Active ownership is core to our firm’s strategy. We believe our voice is important as investors, and more important than our voice—especially with regulated utilities—is the voice of the stakeholders who will be impacted. At the end of the day, ratepayers drive the revenues for these companies.
It’s essential to also consider the concerns of stranded assets in our investment strategies. Investing in aging infrastructure is not a smart decision. Why don’t we consider technologies that could replace that infrastructure rather than investing in something that will soon become obsolete?

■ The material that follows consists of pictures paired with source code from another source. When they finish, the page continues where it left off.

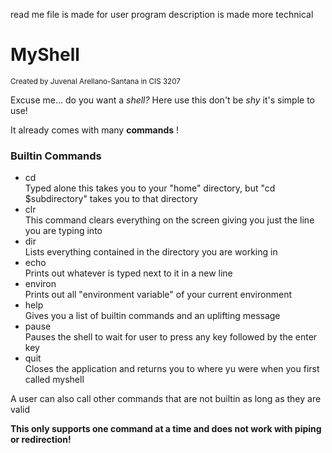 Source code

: read me file is made for user
program description is made more technical

<h1>MyShell</h1>
<sub> Created by Juvenal Arellano-Santana in CIS 3207 </sub>


<p>
Excuse me... do you want a <i>shell?</i>
Here use  this don't be <i>shy</i> it's simple to use!
</p>

<p>It already comes with many <b>commands</b> !</p>

<h3> Builtin Commands </h3>
<ul>
<li>cd</li>
Typed alone this takes you to your "home" directory, but "cd $subdirectory" takes you to that directory
<li>clr</li>
This command clears everything on the screen giving you just the line you are typing into
<li>dir</li>
Lists everything contained in the directory you are working in 
<li>echo</li>
Prints out whatever is typed next to it in a new line
<li>environ</li>
Prints out all "environment variable" of your current environment
<li>help</li>
Gives you a list of builtin commands and an uplifting message
<li>pause</li>
Pauses the shell to wait for user to press any key followed by the enter key
<li>quit</li>
Closes the application and returns you to where yu were when you first called myshell
</ul>

<p>A user can also call other commands that are not builtin as long as they are valid </p>

<b>This only supports one command at a time and does not work with piping or redirection! </b> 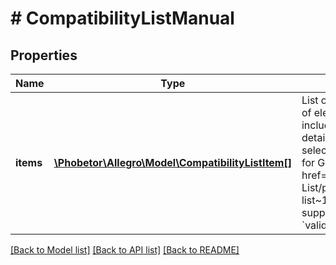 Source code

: # # CompatibilityListManual

## Properties

Name | Type | Description | Notes
------------ | ------------- | ------------- | -------------
**items** | [**\Phobetor\Allegro\Model\CompatibilityListItem[]**](CompatibilityListItem.md) | List of the compatible items. Maximum number of elements on the list depends on type of included compatible items. Configuration and details concerning the compatible items in selected category are provided in the response for GET &lt;a href&#x3D;\&quot;/documentation/#tag/Compatibility-List/paths/~1sale~1compatibility-list~1supported-categories/get\&quot;&gt; supported-categories&lt;/a&gt; resource in &#x60;validationRules&#x60; object. |

[[Back to Model list]](../../README.md#models) [[Back to API list]](../../README.md#endpoints) [[Back to README]](../../README.md)
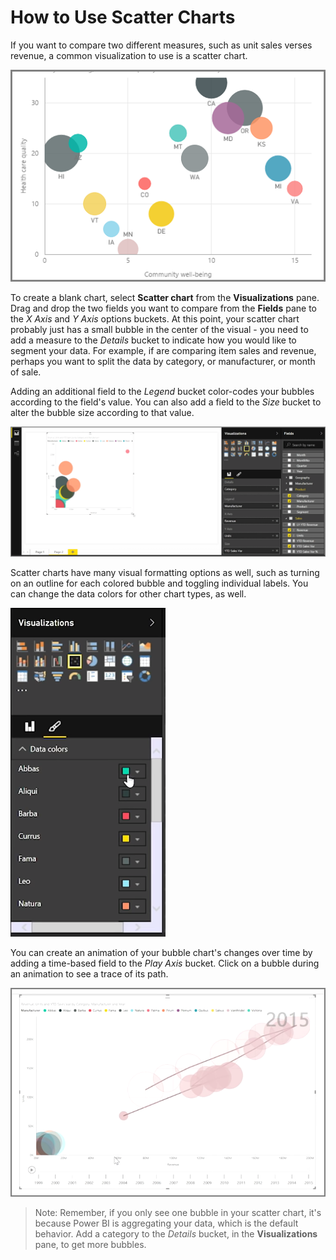 <properties
   pageTitle="Scatter Charts"
   description="Long live bubbles - see scatter charts in action"
   services="powerbi"
   documentationCenter=""
   authors="davidiseminger"
   manager="mblythe"
   backup=""
   editor=""
   tags=""
   qualityFocus="no"
   qualityDate=""
   featuredVideoId="xLQ_ZVScI60"
   featuredVideoThumb=""
   courseDuration="9m"/>

<tags
   ms.service="powerbi"
   ms.devlang="NA"
   ms.topic="get-started-article"
   ms.tgt_pltfrm="NA"
   ms.workload="powerbi"
   ms.date="06/20/2016"
   ms.author="davidi"/>

# How to Use Scatter Charts

If you want to compare two different measures, such as unit sales verses revenue, a common visualization to use is a scatter chart.

![](media/powerbi-learning-3-7-create-scatter-charts/3-7_1.png)

To create a blank chart, select **Scatter chart** from the **Visualizations** pane. Drag and drop the two fields you want to compare from the **Fields** pane to the *X Axis* and *Y Axis* options buckets. At this point, your scatter chart probably just has a small bubble in the center of the visual - you need to add a measure to the *Details* bucket to indicate how you would like to segment your data. For example, if are comparing item sales and revenue, perhaps you want to split the data by category, or manufacturer, or month of sale.

Adding an additional field to the *Legend* bucket color-codes your bubbles according to the field's value. You can also add a field to the *Size* bucket to alter the bubble size according to that value.

![](media/powerbi-learning-3-7-create-scatter-charts/3-7_2.png)

Scatter charts have many visual formatting options as well, such as turning on an outline for each colored bubble and toggling individual labels. You can change the data colors for other chart types, as well.

![](media/powerbi-learning-3-7-create-scatter-charts/3-7_3.png)

You can create an animation of your bubble chart's changes over time by adding a time-based field to the *Play Axis* bucket. Click on a bubble during an animation to see a trace of its path.

![](media/powerbi-learning-3-7-create-scatter-charts/3-7_4.png)

>Note: Remember, if you only see one bubble in your scatter chart, it's because Power BI is aggregating your data, which is the default behavior. Add a category to the *Details* bucket, in the **Visualizations** pane, to get more bubbles.
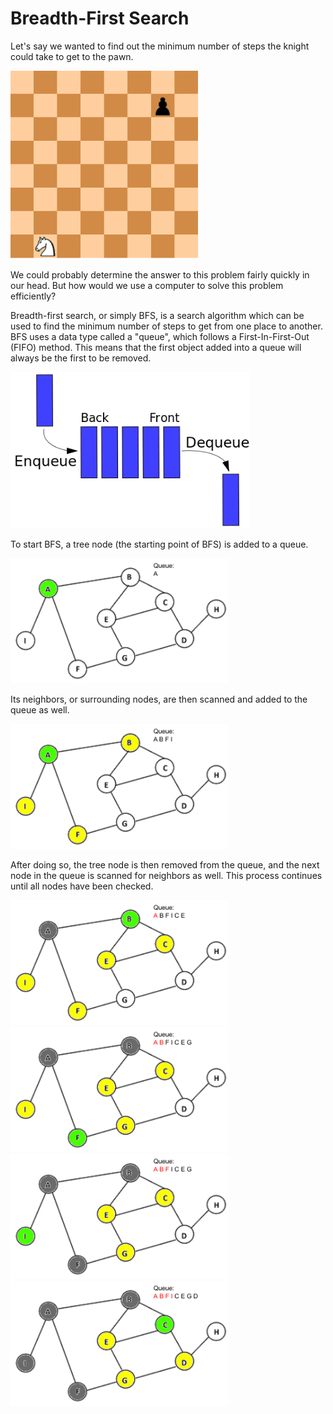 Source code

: # Breadth-First Search
Let's say we wanted to find out the minimum number of steps the knight could take to get to the pawn.

<img src="chess.png" width="300">

We could probably determine the answer to this problem fairly quickly in our head. But how would we use a computer to solve this problem efficiently?

Breadth-first search, or simply BFS, is a search algorithm which can be used to find the minimum number of steps to get from one place to another. BFS uses a data type called a "queue", which follows a First-In-First-Out (FIFO) method. This means that the first object added into a queue will always be the first to be removed.

<img src="queue.png" height="250">

To start BFS, a tree node (the starting point of BFS) is added to a queue.

<img src="tree1.png" height="200">

Its neighbors, or surrounding nodes, are then scanned and added to the queue as well.

<img src="tree2.png" height="200">

After doing so, the tree node is then removed from the queue, and the next node in the queue is scanned for neighbors as well. This process continues until all nodes have been checked.

<img src="tree3.png" height="200">

<img src="tree4.png" height="200">

<img src="tree5.png" height="200">

<img src="tree6.png" height="200">
<!-- 46ff00ff (green) 6a6a6aff (grey) fcff00ff (yellow)--> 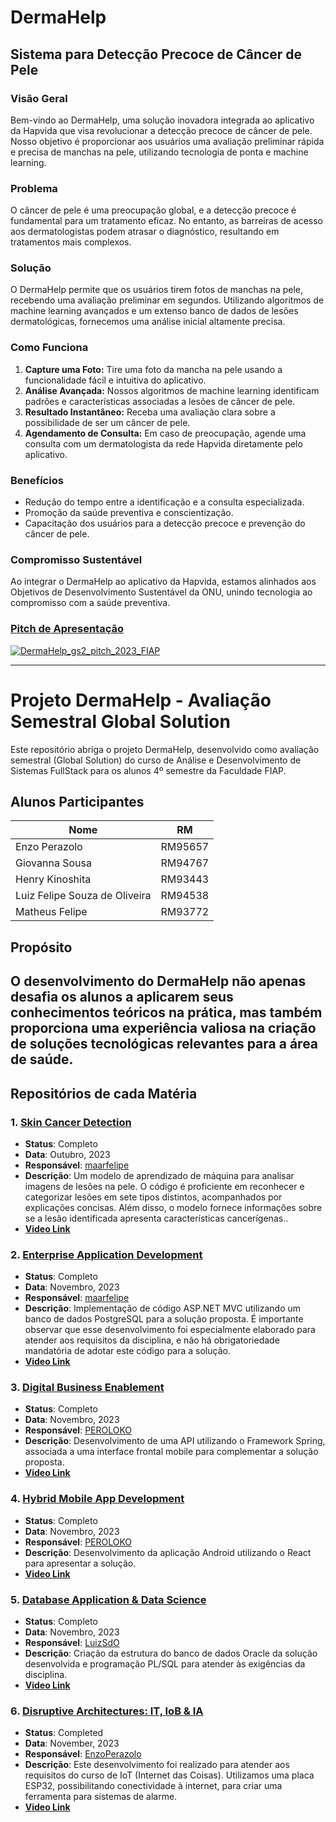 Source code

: # DermaHelp
## Sistema para Detecção Precoce de Câncer de Pele

### Visão Geral

Bem-vindo ao DermaHelp, uma solução inovadora integrada ao aplicativo da Hapvida que visa revolucionar a detecção precoce de câncer de pele. Nosso objetivo é proporcionar aos usuários uma avaliação preliminar rápida e precisa de manchas na pele, utilizando tecnologia de ponta e machine learning.

### Problema

O câncer de pele é uma preocupação global, e a detecção precoce é fundamental para um tratamento eficaz. No entanto, as barreiras de acesso aos dermatologistas podem atrasar o diagnóstico, resultando em tratamentos mais complexos.

### Solução

O DermaHelp permite que os usuários tirem fotos de manchas na pele, recebendo uma avaliação preliminar em segundos. Utilizando algoritmos de machine learning avançados e um extenso banco de dados de lesões dermatológicas, fornecemos uma análise inicial altamente precisa.

### Como Funciona

1. **Capture uma Foto:** Tire uma foto da mancha na pele usando a funcionalidade fácil e intuitiva do aplicativo.
2. **Análise Avançada:** Nossos algoritmos de machine learning identificam padrões e características associadas a lesões de câncer de pele.
3. **Resultado Instantâneo:** Receba uma avaliação clara sobre a possibilidade de ser um câncer de pele.
4. **Agendamento de Consulta:** Em caso de preocupação, agende uma consulta com um dermatologista da rede Hapvida diretamente pelo aplicativo.

### Benefícios

- Redução do tempo entre a identificação e a consulta especializada.
- Promoção da saúde preventiva e conscientização.
- Capacitação dos usuários para a detecção precoce e prevenção do câncer de pele.

### Compromisso Sustentável

Ao integrar o DermaHelp ao aplicativo da Hapvida, estamos alinhados aos Objetivos de Desenvolvimento Sustentável da ONU, unindo tecnologia ao compromisso com a saúde preventiva.

### [Pitch de Apresentação](https://youtu.be/C4Ae16ilYWw)
[![DermaHelp_gs2_pitch_2023_FIAP](https://img.youtube.com/vi/C4Ae16ilYWw/0.jpg)](https://www.youtube.com/watch?v=C4Ae16ilYWw)

---
# Projeto DermaHelp - Avaliação Semestral Global Solution

Este repositório abriga o projeto DermaHelp, desenvolvido como avaliação semestral (Global Solution) do curso de Análise e Desenvolvimento de Sistemas FullStack para os alunos 4º semestre da Faculdade FIAP.

## Alunos Participantes

| Nome                            | RM      |
|---------------------------------|---------|
| Enzo Perazolo                   | RM95657 |
| Giovanna Sousa                  | RM94767 |
| Henry Kinoshita                 | RM93443 |
| Luiz Felipe Souza de Oliveira   | RM94538 |
| Matheus Felipe                   | RM93772 |

## Propósito

O desenvolvimento do DermaHelp não apenas desafia os alunos a aplicarem seus conhecimentos teóricos na prática, mas também proporciona uma experiência valiosa na criação de soluções tecnológicas relevantes para a área de saúde.
---

## Repositórios de cada Matéria

### 1. [Skin Cancer Detection](https://github.com/maarfelipe/skin_cancer_detection)
- **Status**: Completo
- **Data**: Outubro, 2023
- **Responsável**: [maarfelipe](https://github.com/maarfelipe)
- **Descrição**: Um modelo de aprendizado de máquina para analisar imagens de lesões na pele. O código é proficiente em reconhecer e categorizar lesões em sete tipos distintos, acompanhados por explicações concisas. Além disso, o modelo fornece informações sobre se a lesão identificada apresenta características cancerígenas..
- [**Video Link**](https://youtu.be/qaqfDcLm04o)

### 2. [Enterprise Application Development](https://github.com/maarfelipe/GS2_2023_EnterpriseApplicationDevelopment)
- **Status**: Completo
- **Data**: Novembro, 2023
- **Responsável**: [maarfelipe](https://github.com/maarfelipe)
- **Descrição**: Implementação de código ASP.NET MVC utilizando um banco de dados PostgreSQL para a solução proposta. É importante observar que esse desenvolvimento foi especialmente elaborado para atender aos requisitos da disciplina, e não há obrigatoriedade mandatória de adotar este código para a solução.
- [**Video Link**](https://youtu.be/3EK8m-T6hBk)

### 3. [Digital Business Enablement](https://github.com/PEROLOKO/dermahelp)
- **Status**: Completo
- **Data**: Novembro, 2023
- **Responsável**: [PEROLOKO](https://github.com/PEROLOKO)
- **Descrição**: Desenvolvimento de uma API utilizando o Framework Spring, associada a uma interface frontal mobile para complementar a solução proposta.
- [**Video Link**](https://youtu.be/-2v2zOImPe4)

### 4. [Hybrid Mobile App Development](https://github.com/leonardo-bragatti/global-solution-PEROLOKO)
- **Status**: Completo
- **Data**: Novembro, 2023
- **Responsável**: [PEROLOKO](https://github.com/PEROLOKO)
- **Descrição**: Desenvolvimento da aplicação Android utilizando o React para apresentar a solução.
- [**Video Link**](https://youtu.be/-2v2zOImPe4)

### 5. [Database Application & Data Science](https://github.com/maarfelipe/GS2_2023_DatabaseApplicationAndDataScience)
- **Status**: Completo
- **Data**: Novembro, 2023
- **Responsável**: [LuizSdO](https://github.com/LuizSdO)
- **Descrição**: Criação da estrutura do banco de dados Oracle da solução desenvolvida e programação PL/SQL para atender às exigências da disciplina.
- [**Video Link**](https://youtu.be/BRcPXHqvX-o)

### 6. [Disruptive Architectures: IT, IoB & IA](https://github.com/EnzoPerazolo/GS2_DermaHelp)
- **Status**: Completed
- **Data**: November, 2023
- **Responsável**: [EnzoPerazolo](https://github.com/EnzoPerazolo)
- **Descrição**: Este desenvolvimento foi realizado para atender aos requisitos do curso de IoT (Internet das Coisas). Utilizamos uma placa ESP32, possibilitando conectividade à internet, para criar uma ferramenta para sistemas de alarme.
- [**Video Link**](https://youtu.be/KjSXOAbyiXQ)

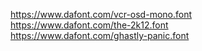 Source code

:  
 https://www.dafont.com/vcr-osd-mono.font  
 https://www.dafont.com/the-2k12.font  
 https://www.dafont.com/ghastly-panic.font  
  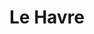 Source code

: ---
  title: "Le Havre"
  heroimage: "/images/blog/2019/07/img_3692.jpg"
  disable_feed: true
  duration: "Un week-end"
  weight: 97
  year: 2019
--- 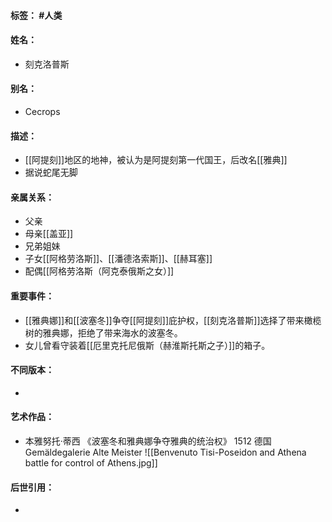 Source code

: #### 标签： #人类
#### 姓名：
- 刻克洛普斯
#### 别名：
- Cecrops
#### 描述：
- [[阿提刻]]地区的地神，被认为是阿提刻第一代国王，后改名[[雅典]]
- 据说蛇尾无脚
#### 亲属关系：
- 父亲
- 母亲[[盖亚]]
- 兄弟姐妹
- 子女[[阿格劳洛斯]]、[[潘德洛索斯]]、[[赫耳塞]]
- 配偶[[阿格劳洛斯（阿克泰俄斯之女）]]
#### 重要事件：
- [[雅典娜]]和[[波塞冬]]争夺[[阿提刻]]庇护权，[[刻克洛普斯]]选择了带来橄榄树的雅典娜，拒绝了带来海水的波塞冬。
- 女儿曾看守装着[[厄里克托尼俄斯（赫淮斯托斯之子）]]的箱子。
#### 不同版本：
- 
#### 艺术作品：
- 本雅努托·蒂西 《波塞冬和雅典娜争夺雅典的统治权》 1512 德国Gemäldegalerie Alte Meister
![[Benvenuto Tisi-Poseidon and Athena battle for control of Athens.jpg]]
#### 后世引用：
-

So, why thermal energy networks? At Boston Common, we focus on circularity. We find Con Edison’s Chelsea pilot and the potential of tapping into the heat of data centers interesting. We also consider the toll that increased electrical transmission infrastructure will have on nature and ecosystems. Thermal energy networks are compelling because they reduce the need to build transmission lines that risk further depleting natural ecosystems. Take solar, which has a significant impact on resources and extraction in other countries. There is no need to extract natural resources from other countries to power thermal energy technology.
We are further interested in is the hyper-local nature of thermal energy networks. We’ve seen negative examples of utilities bringing substations to disadvantaged communities with great intentions, but the benefit of that substation is mostly felt elsewhere. This is not true with thermal energy networks; community members can be involved in the projects and see the benefits of the buildout in their own backyards – and directly in the form of cost savings in their utility bills.
Finally, we think about workforce. Going the non-union route can backfire on companies through higher turnover, injury rates, and class action lawsuits. We do everything we can to help utilities see that the race to the bottom that a gig workforce fosters is not a smart or sustainable path forward.
Good governance and strong stakeholder feedback loops underpin everything for us. For utilities, those are more important than ever because communities and workers are ratepayers, and they’ll have a meaningful impact on a utility’s ability to sustain itself. Thermal energy networks show interesting potential. As investors, we want to see more evidence of its potential through these pilot projects.
“For all of us in this space, we see thermal energy networks as an essential part of a just transition. And when we talk about a just transition, it is a tough path and process. That’s why we need to have these conversations. Talking about specific details of policy, of projects, of investments are the type of conversations we want to create here.”